Happy Friday, Friends! I hope you all had a fabulous week. This summer, I led a two day workshop called Success with Small Groups and it was SO much fun! During my workshop, I shared my Guided Reading binder with my class. I thought I would do a blog post for you with a glimpse into what my Guided Reading binder looks like inside. Here we go! 🙂
Welcome to my Guided Reading binder! I used my sweet friend, Haley O’Connor’s Colorful Editable Teacher Planner pack to make my cover. Let’s open it up!
SECTION ONE: SMALL GROUP LESSON PLANS
When you open it up, my weekly guided reading plans are the first thing you will see. I keep my plans short and sweet. I’m big on having a FOCUS for each small group but I’m careful not to plan too much on purpose. I want my reading groups to guide themselves based on my students’ reading actions and our discussions. I write down the new book I will introduce, any vocabulary words I want to preview to set them up for success when they whisper read, and a main focus.
A FAQ I receive is: “Do you see every group every day?”
Truthfully, I USED to for the past few years that I’ve had the inclusion room. I was blessed to have an intervention specialist in my room during my Daily 5 time, so between the two of us, we saw every child every day – often more than once a day. It was the definition of Teacher Heaven.
But this year I am taking a break from having the inclusion room, which means I am now back to this place the rest of you probably call “reality.” I do not see every group every day but I do see my lowest two groups every day. I see my other top 2 groups three times a week and once a week during our intervention time. (So essentially, they still get four reading groups a week. #iloveinterventiontime) I also have two little friends this year reading WAY above everyone else. They join my top group but the three of us always meet separately on Fridays and additionally during our intervention time throughout the week in individual conferences.
SECTION TWO: THE FOCUS CHILD CHECKLIST
When I start my guided reading groups, my students reread familiar books from previous days out of our Fluency Basket. While they are “warming up their brains” as I say, I take a running record on a focus child from the group. I flip to my Focus Child Checklist page, and choose a child from the group. I check them off and take my running record. This gives me a simple, easy glance at who I have done a running record on, and who still needs one. Once my class has all been given one running record, I move on to column #2 and start again. This just keeps me focused and ensures I am reaching every child within the class. (You can see that my list is not very complete yet. I took this picture last week and we have only been in school for 4 weeks.) 🙂
SECTION THREE: THE RUNNING RECORDS
Above is an example of a running record I took on a child last week. When I study the errors he made, it was clear he was using his visual and syntactic cuing systems when he read. His errors all started with the same letter as the word and they made sense within the structure of the sentences. However, he was not activating his semantic cuing system because his errors did not have any meaning to the text. After reading with him for just a few minutes, I jotted down a note at the bottom that the strategy “Check for Understanding” and summarizing each page is the direction I want to go with for this little one. (I often don’t take the running record on the whole book – I want enough to get a quick snapshot of his current reading skills.) The rest of his group was making errors in sight words and decodable text. This little guy was reading too high for this group, so my running record helped me know that I needed to change his small group to a higher leveled group.

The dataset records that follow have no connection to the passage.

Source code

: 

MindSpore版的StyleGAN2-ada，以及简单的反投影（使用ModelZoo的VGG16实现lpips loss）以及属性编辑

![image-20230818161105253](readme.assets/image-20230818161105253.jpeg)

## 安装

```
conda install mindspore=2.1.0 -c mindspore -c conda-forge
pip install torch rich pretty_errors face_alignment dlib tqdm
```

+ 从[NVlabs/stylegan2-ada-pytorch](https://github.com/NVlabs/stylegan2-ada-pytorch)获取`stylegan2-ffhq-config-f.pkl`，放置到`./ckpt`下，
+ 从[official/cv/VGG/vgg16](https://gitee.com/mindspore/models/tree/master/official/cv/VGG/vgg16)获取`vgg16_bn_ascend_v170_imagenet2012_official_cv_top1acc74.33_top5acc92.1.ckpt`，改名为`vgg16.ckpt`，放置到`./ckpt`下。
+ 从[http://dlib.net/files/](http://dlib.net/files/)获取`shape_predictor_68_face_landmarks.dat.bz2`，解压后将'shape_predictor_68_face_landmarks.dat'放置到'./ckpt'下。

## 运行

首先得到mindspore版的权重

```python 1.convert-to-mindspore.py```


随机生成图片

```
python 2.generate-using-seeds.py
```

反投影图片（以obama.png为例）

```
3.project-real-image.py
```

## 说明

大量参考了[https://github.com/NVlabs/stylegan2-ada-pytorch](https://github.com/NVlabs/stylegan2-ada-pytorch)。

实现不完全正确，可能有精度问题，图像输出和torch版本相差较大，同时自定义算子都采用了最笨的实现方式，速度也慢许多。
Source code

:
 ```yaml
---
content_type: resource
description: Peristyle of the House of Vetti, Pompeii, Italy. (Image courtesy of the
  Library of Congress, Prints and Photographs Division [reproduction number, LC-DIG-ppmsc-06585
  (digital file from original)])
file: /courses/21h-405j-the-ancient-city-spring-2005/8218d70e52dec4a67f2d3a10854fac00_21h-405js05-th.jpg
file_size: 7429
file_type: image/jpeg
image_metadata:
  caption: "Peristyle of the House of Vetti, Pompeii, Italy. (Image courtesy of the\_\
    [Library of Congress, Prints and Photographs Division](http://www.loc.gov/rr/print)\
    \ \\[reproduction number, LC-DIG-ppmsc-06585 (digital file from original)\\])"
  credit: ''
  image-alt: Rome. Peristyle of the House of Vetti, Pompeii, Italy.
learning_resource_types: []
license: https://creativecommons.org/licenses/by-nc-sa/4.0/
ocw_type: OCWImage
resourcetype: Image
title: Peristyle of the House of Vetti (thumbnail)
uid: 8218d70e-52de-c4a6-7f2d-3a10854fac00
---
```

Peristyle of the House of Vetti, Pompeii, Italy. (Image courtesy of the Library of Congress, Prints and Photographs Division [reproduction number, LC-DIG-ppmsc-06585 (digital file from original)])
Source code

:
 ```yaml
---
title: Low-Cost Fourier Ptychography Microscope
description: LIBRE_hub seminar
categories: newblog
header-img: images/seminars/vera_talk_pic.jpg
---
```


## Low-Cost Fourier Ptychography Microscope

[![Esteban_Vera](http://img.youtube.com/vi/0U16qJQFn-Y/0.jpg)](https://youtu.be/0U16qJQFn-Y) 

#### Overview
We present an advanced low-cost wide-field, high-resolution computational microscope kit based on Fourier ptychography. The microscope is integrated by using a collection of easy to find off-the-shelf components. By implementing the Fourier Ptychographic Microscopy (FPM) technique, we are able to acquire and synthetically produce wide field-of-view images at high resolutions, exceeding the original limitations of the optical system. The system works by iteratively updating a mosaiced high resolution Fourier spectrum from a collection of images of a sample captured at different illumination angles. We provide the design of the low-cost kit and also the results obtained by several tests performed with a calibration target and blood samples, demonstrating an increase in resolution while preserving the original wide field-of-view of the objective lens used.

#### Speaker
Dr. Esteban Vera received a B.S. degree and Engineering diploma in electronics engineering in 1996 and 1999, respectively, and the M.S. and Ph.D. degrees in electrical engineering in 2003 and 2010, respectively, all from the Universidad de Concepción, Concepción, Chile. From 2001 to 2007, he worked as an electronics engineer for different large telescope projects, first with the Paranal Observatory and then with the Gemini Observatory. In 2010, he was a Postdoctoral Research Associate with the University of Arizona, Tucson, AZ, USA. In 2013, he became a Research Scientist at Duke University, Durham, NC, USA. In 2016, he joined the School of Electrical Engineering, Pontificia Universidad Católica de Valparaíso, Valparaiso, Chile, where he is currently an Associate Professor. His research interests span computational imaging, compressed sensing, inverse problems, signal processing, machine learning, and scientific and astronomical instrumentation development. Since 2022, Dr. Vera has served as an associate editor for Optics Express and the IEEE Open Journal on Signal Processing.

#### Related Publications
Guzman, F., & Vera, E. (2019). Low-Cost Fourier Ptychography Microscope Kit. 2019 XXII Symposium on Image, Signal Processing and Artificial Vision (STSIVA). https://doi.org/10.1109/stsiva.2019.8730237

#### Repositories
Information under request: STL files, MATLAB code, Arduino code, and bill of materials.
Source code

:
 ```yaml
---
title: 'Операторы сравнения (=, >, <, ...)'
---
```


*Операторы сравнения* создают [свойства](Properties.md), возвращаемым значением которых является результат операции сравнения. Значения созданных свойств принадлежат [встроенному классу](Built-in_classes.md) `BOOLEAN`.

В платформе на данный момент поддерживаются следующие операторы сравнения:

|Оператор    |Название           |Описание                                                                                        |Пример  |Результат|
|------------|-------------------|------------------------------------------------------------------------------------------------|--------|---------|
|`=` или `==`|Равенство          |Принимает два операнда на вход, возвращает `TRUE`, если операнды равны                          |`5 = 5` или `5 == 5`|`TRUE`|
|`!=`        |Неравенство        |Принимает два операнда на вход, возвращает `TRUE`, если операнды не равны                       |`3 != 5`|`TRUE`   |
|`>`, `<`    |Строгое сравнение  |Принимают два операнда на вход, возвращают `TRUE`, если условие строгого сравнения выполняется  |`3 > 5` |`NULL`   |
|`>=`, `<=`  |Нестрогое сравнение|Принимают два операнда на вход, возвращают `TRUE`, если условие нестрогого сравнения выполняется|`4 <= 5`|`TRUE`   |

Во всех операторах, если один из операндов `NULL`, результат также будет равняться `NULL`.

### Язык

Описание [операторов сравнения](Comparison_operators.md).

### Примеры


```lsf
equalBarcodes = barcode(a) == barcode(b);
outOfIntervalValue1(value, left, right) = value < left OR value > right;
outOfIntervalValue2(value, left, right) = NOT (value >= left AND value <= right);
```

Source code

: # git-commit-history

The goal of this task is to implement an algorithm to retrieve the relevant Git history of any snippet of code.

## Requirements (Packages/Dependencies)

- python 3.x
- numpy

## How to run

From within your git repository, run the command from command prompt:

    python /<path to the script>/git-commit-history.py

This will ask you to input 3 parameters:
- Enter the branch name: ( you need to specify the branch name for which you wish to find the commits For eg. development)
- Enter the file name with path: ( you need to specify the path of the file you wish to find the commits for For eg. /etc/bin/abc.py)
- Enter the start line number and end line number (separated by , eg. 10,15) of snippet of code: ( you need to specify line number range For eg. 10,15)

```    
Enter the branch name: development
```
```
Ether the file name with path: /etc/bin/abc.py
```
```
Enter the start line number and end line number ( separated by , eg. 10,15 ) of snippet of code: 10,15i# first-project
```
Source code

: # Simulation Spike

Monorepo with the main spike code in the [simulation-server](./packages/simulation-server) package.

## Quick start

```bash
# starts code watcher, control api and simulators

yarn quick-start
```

SECTION FOUR: FLEXIBLE GROUPING PAGE
This is my favorite part of my binder! I laminated a page that coordinates with the colors of my guided reading groups. (If you use animals or shapes for your groups, you could put those on the page.) I stick every child’s name on a Post-It Note sticky tab when I arrange my students into their initial reading groups. This makes it EASY for me to quickly move my students based on their running records and weekly needs. Groups are flexible and never stay the same for very long.
Remember my little guy who needed to move to a higher group? You can see that while I was taking his running record, it was easy for me to move his name to the next group because the page was right there with me in my binder. I don’t want to risk forgetting to move his name at the end of the day and the idea that I can just re-stick a tab is perfect for helping me keep the mentality that data and my groups are ever-changing.
SECTION FIVE: THE RUNNING RECORD COLLECTION
At the end of the day, or often the end of the week, I file all of the running records I took. Each child has a tab in my binder with his or her number on it. This helps me keep a collection of each child’s running records throughout the year so I can refer to them and track progress/lack of progress. By the end of the year, these forms become a “diary” of each child’s reading instruction throughout their first grade learning year.
Does it take me some extra time? Yes. But we have ONE year to make as much reading progress as we can with our students. It’s important to me that I make every small group experience count.
So there it is – a look into my guided reading binder! I hope you enjoyed it and perhaps it even gave you a few ideas to take back to your small group binder! 🙂
Thank you so much for stopping by my little corner of the teaching world!